*Provided entries:*

============================================================

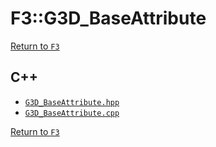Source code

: # F3::G3D_BaseAttribute

[Return to `F3`](/docs/F3.md)

## C++

- [`G3D_BaseAttribute.hpp`](/c++/include/G3D_BaseAttribute.hpp)
- [`G3D_BaseAttribute.cpp`](/c++/source/G3D_BaseAttribute.cpp)

[Return to `F3`](/docs/F3.md)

============================================================

*Problem requirements:* Pictures aside, return all the entries above exactly.

*Exercise solution:*
Source code

: # F3::G3D_BaseAttribute

[Return to `F3`](/docs/F3.md)

## C++

- [`G3D_BaseAttribute.hpp`](/c++/include/G3D_BaseAttribute.hpp)
- [`G3D_BaseAttribute.cpp`](/c++/source/G3D_BaseAttribute.cpp)

[Return to `F3`](/docs/F3.md)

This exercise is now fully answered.